Following a similar pattern to last year's Angel of Darkness debacle, Eidos has allowed Shellshock: Nam '67 to slip to September, which places it outside of this financial year's results, a significant factor which has contributed to the profits warning.
"The expected contribution from this rescheduled title will fall into the financial year 30 June, 2005 and consequently the company now expects to report a break even to small loss for the financial year to 30 June, 2004." Eidos said in a statement.
This latest news has prompted Eidos into a dramatic strategic rethink of all its games, intellectual properties and development capabilities, which it expects to complete before its full-year results are published.
Shares in Eidos fell 5.7 percent today and it's certainly not the greatest news for the company, which is still trying to recover from last year's Angel of Darkness fiasco, where the game slipped and slipped again, received a critical mauling and resulted in developer Core being stripped of the licence.
Eidos can point to the fact that it has released all of its published titles on time over the last year, but this latest news is bound to fuel rumours of vultures starting to circle over Wimbledon.
Speaking to CVG earlier today, a spokesperson for Eidos attempted to explain this dramatic eleventh-hour rethink: "We decided it would be better to push the title back to the Autumn; it's a slow time for software at the moment and we feel a September release will be more appropriate for Shellshock."

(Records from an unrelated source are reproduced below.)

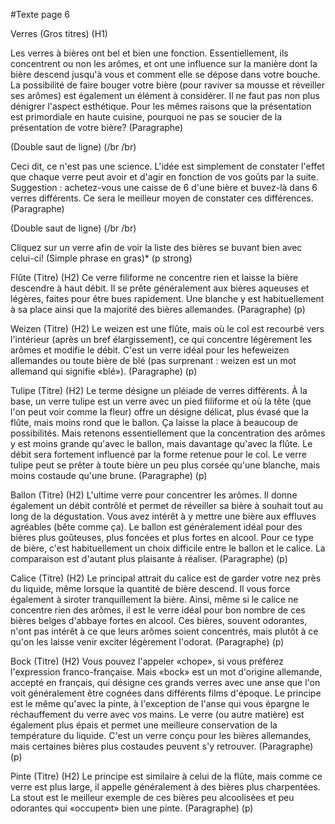 #Texte page 6

>

Verres (Gros titres) (H1)

Les verres à bières ont bel et bien une fonction. Essentiellement, ils concentrent ou non les arômes, et ont une influence sur la manière dont la bière descend jusqu'à vous et comment elle se dépose dans votre bouche. La possibilité de faire bouger votre bière (pour raviver sa mousse et réveiller ses arômes) est également un élément à considérer. Il ne faut pas non plus dénigrer l'aspect esthétique. Pour les mêmes raisons que la présentation est primordiale en haute cuisine, pourquoi ne pas se soucier de la présentation de votre bière? (Paragraphe)

(Double saut de ligne) (/br /br)

Ceci dit, ce n'est pas une science. L'idée est simplement de constater l'effet que chaque verre peut avoir et d'agir en fonction de vos goûts par la suite. Suggestion : achetez-vous une caisse de 6 d'une bière et buvez-là dans 6 verres différents. Ce sera le meilleur moyen de constater ces différences. (Paragraphe)


(Double saut de ligne) (/br /br)

Cliquez sur un verre afin de voir la liste des bières se buvant bien avec celui-ci! (Simple phrase en gras)* (p strong)

Flûte (Titre) (H2)
Ce verre filiforme ne concentre rien et laisse la bière descendre à haut débit. Il se prête généralement aux bières aqueuses et légères, faites pour être bues rapidement. Une blanche y est habituellement à sa place ainsi que la majorité des bières allemandes. (Paragraphe) (p)

Weizen (Titre) (H2)
Le weizen est une flûte, mais où le col est recourbé vers l'intérieur (après un bref élargissement), ce qui concentre légèrement les arômes et modifie le débit. C'est un verre idéal pour les hefeweizen allemandes ou toute bière de blé (pas surprenant : weizen est un mot allemand qui signifie «blé»). (Paragraphe) (p)

Tulipe (Titre) (H2)
Le terme désigne un pléiade de verres différents. À la base, un verre tulipe est un verre avec un pied filiforme et où la tête (que l'on peut voir comme la fleur) offre un désigne délicat, plus évasé que la flûte, mais moins rond que le ballon. Ça laisse la place à beaucoup de possibilités. Mais retenons essentiellement que la concentration des arômes y est moins grande qu'avec le ballon, mais davantage qu'avec la flûte. Le débit sera fortement influencé par la forme retenue pour le col. Le verre tulipe peut se prêter à toute bière un peu plus corsée qu'une blanche, mais moins costaude qu'une brune. (Paragraphe) (p)

Ballon (Titre) (H2)
L'ultime verre pour concentrer les arômes. Il donne également un débit contrôlé et permet de réveiller sa bière à souhait tout au long de la dégustation. Vous avez intérêt à y mettre une bière aux effluves agréables (bête comme ça). Le ballon est généralement idéal pour des bières plus goûteuses, plus foncées et plus fortes en alcool. Pour ce type de bière, c'est habituellement un choix difficile entre le ballon et le calice. La comparaison est d'autant plus plaisante à réaliser. (Paragraphe) (p)

Calice (Titre) (H2)
Le principal attrait du calice est de garder votre nez près du liquide, même lorsque la quantité de bière descend. Il vous force également à siroter tranquillement la bière. Ainsi, même si le calice ne concentre rien des arômes, il est le verre idéal pour bon nombre de ces bières belges d'abbaye fortes en alcool. Ces bières, souvent odorantes, n'ont pas intérêt à ce que leurs arômes soient concentrés, mais plutôt à ce qu'on les laisse venir exciter légèrement l'odorat. (Paragraphe) (p)

Bock (Titre) (H2)
Vous pouvez l'appeler «chope», si vous préférez l'expression franco-française. Mais «bock» est un mot d'origine allemande, accepté en français, qui désigne ces grands verres avec une anse que l'on voit généralement être cognées dans différents films d'époque. Le principe est le même qu'avec la pinte, à l'exception de l'anse qui vous épargne le réchauffement du verre avec vos mains. Le verre (ou autre matière) est également plus épais et permet une meilleure conservation de la température du liquide. C'est un verre conçu pour les bières allemandes, mais certaines bières plus costaudes peuvent s'y retrouver. (Paragraphe) (p)

Pinte (Titre) (H2)
Le principe est similaire à celui de la flûte, mais comme ce verre est plus large, il appelle généralement à des bières plus charpentées. La stout est le meilleur exemple de ces bières peu alcoolisées et peu odorantes qui «occupent» bien une pinte. (Paragraphe) (p)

Asked whether the slip had anything to do with Eidos being unhappy with the quality of the product, the spokesperson refuted this, saying: "The game has passed submission on all formats. I can't comment on any tweaks that may occur as a result of this delay." Indeed, CVG has learned that review copies of the game has been distributed to all lifestyle press in the UK.
If any extra time were to be spent on the game, this would undoubtedly come as a breath of fresh air in an industry where shareholder pressure seems increasingly to force titles out of the door early, when an extra month or two could make all the difference.
We'll keep you fully updated on the situation.